• Work instructions
Below are the records to retype. Keep every character exactly and leave out the pictures.

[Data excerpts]
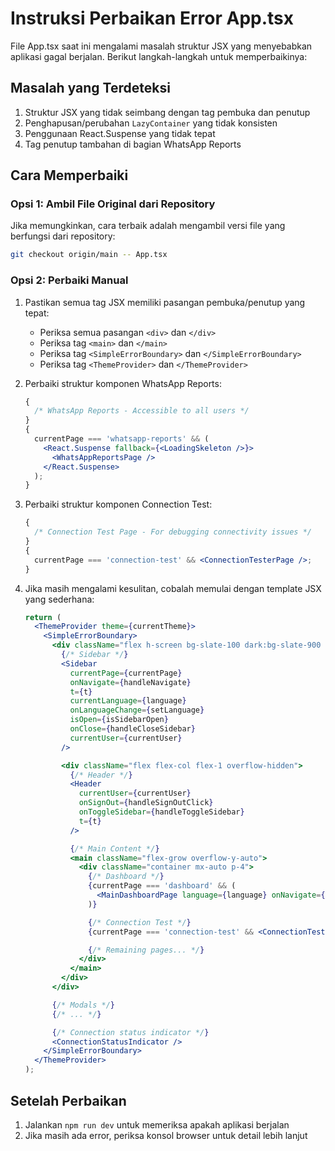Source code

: # Instruksi Perbaikan Error App.tsx

File App.tsx saat ini mengalami masalah struktur JSX yang menyebabkan aplikasi gagal berjalan. Berikut langkah-langkah untuk memperbaikinya:

## Masalah yang Terdeteksi

1. Struktur JSX yang tidak seimbang dengan tag pembuka dan penutup
2. Penghapusan/perubahan `LazyContainer` yang tidak konsisten
3. Penggunaan React.Suspense yang tidak tepat
4. Tag penutup tambahan di bagian WhatsApp Reports

## Cara Memperbaiki

### Opsi 1: Ambil File Original dari Repository

Jika memungkinkan, cara terbaik adalah mengambil versi file yang berfungsi dari repository:

```bash
git checkout origin/main -- App.tsx
```

### Opsi 2: Perbaiki Manual

1. Pastikan semua tag JSX memiliki pasangan pembuka/penutup yang tepat:
   - Periksa semua pasangan `<div>` dan `</div>`
   - Periksa tag `<main>` dan `</main>`
   - Periksa tag `<SimpleErrorBoundary>` dan `</SimpleErrorBoundary>`
   - Periksa tag `<ThemeProvider>` dan `</ThemeProvider>`

2. Perbaiki struktur komponen WhatsApp Reports:

   ```jsx
   {
     /* WhatsApp Reports - Accessible to all users */
   }
   {
     currentPage === 'whatsapp-reports' && (
       <React.Suspense fallback={<LoadingSkeleton />}>
         <WhatsAppReportsPage />
       </React.Suspense>
     );
   }
   ```

3. Perbaiki struktur komponen Connection Test:

   ```jsx
   {
     /* Connection Test Page - For debugging connectivity issues */
   }
   {
     currentPage === 'connection-test' && <ConnectionTesterPage />;
   }
   ```

4. Jika masih mengalami kesulitan, cobalah memulai dengan template JSX yang sederhana:

   ```jsx
   return (
     <ThemeProvider theme={currentTheme}>
       <SimpleErrorBoundary>
         <div className="flex h-screen bg-slate-100 dark:bg-slate-900 overflow-hidden">
           {/* Sidebar */}
           <Sidebar
             currentPage={currentPage}
             onNavigate={handleNavigate}
             t={t}
             currentLanguage={language}
             onLanguageChange={setLanguage}
             isOpen={isSidebarOpen}
             onClose={handleCloseSidebar}
             currentUser={currentUser}
           />

           <div className="flex flex-col flex-1 overflow-hidden">
             {/* Header */}
             <Header
               currentUser={currentUser}
               onSignOut={handleSignOutClick}
               onToggleSidebar={handleToggleSidebar}
               t={t}
             />

             {/* Main Content */}
             <main className="flex-grow overflow-y-auto">
               <div className="container mx-auto p-4">
                 {/* Dashboard */}
                 {currentPage === 'dashboard' && (
                   <MainDashboardPage language={language} onNavigate={handleNavigate} />
                 )}

                 {/* Connection Test */}
                 {currentPage === 'connection-test' && <ConnectionTesterPage />}

                 {/* Remaining pages... */}
               </div>
             </main>
           </div>
         </div>

         {/* Modals */}
         {/* ... */}

         {/* Connection status indicator */}
         <ConnectionStatusIndicator />
       </SimpleErrorBoundary>
     </ThemeProvider>
   );
   ```

## Setelah Perbaikan

1. Jalankan `npm run dev` untuk memeriksa apakah aplikasi berjalan
2. Jika masih ada error, periksa konsol browser untuk detail lebih lanjut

• Answer for the task
Source code

: # Instruksi Perbaikan Error App.tsx

File App.tsx saat ini mengalami masalah struktur JSX yang menyebabkan aplikasi gagal berjalan. Berikut langkah-langkah untuk memperbaikinya:

## Masalah yang Terdeteksi

1. Struktur JSX yang tidak seimbang dengan tag pembuka dan penutup
2. Penghapusan/perubahan `LazyContainer` yang tidak konsisten
3. Penggunaan React.Suspense yang tidak tepat
4. Tag penutup tambahan di bagian WhatsApp Reports

## Cara Memperbaiki

### Opsi 1: Ambil File Original dari Repository

Jika memungkinkan, cara terbaik adalah mengambil versi file yang berfungsi dari repository:

```bash
git checkout origin/main -- App.tsx
```

### Opsi 2: Perbaiki Manual

1. Pastikan semua tag JSX memiliki pasangan pembuka/penutup yang tepat:
   - Periksa semua pasangan `<div>` dan `</div>`
   - Periksa tag `<main>` dan `</main>`
   - Periksa tag `<SimpleErrorBoundary>` dan `</SimpleErrorBoundary>`
   - Periksa tag `<ThemeProvider>` dan `</ThemeProvider>`

2. Perbaiki struktur komponen WhatsApp Reports:

   ```jsx
   {
     /* WhatsApp Reports - Accessible to all users */
   }
   {
     currentPage === 'whatsapp-reports' && (
       <React.Suspense fallback={<LoadingSkeleton />}>
         <WhatsAppReportsPage />
       </React.Suspense>
     );
   }
   ```

3. Perbaiki struktur komponen Connection Test:

   ```jsx
   {
     /* Connection Test Page - For debugging connectivity issues */
   }
   {
     currentPage === 'connection-test' && <ConnectionTesterPage />;
   }
   ```

4. Jika masih mengalami kesulitan, cobalah memulai dengan template JSX yang sederhana:

   ```jsx
   return (
     <ThemeProvider theme={currentTheme}>
       <SimpleErrorBoundary>
         <div className="flex h-screen bg-slate-100 dark:bg-slate-900 overflow-hidden">
           {/* Sidebar */}
           <Sidebar
             currentPage={currentPage}
             onNavigate={handleNavigate}
             t={t}
             currentLanguage={language}
             onLanguageChange={setLanguage}
             isOpen={isSidebarOpen}
             onClose={handleCloseSidebar}
             currentUser={currentUser}
           />

           <div className="flex flex-col flex-1 overflow-hidden">
             {/* Header */}
             <Header
               currentUser={currentUser}
               onSignOut={handleSignOutClick}
               onToggleSidebar={handleToggleSidebar}
               t={t}
             />

             {/* Main Content */}
             <main className="flex-grow overflow-y-auto">
               <div className="container mx-auto p-4">
                 {/* Dashboard */}
                 {currentPage === 'dashboard' && (
                   <MainDashboardPage language={language} onNavigate={handleNavigate} />
                 )}

                 {/* Connection Test */}
                 {currentPage === 'connection-test' && <ConnectionTesterPage />}

                 {/* Remaining pages... */}
               </div>
             </main>
           </div>
         </div>

         {/* Modals */}
         {/* ... */}

         {/* Connection status indicator */}
         <ConnectionStatusIndicator />
       </SimpleErrorBoundary>
     </ThemeProvider>
   );
   ```

## Setelah Perbaikan

1. Jalankan `npm run dev` untuk memeriksa apakah aplikasi berjalan
2. Jika masih ada error, periksa konsol browser untuk detail lebih lanjut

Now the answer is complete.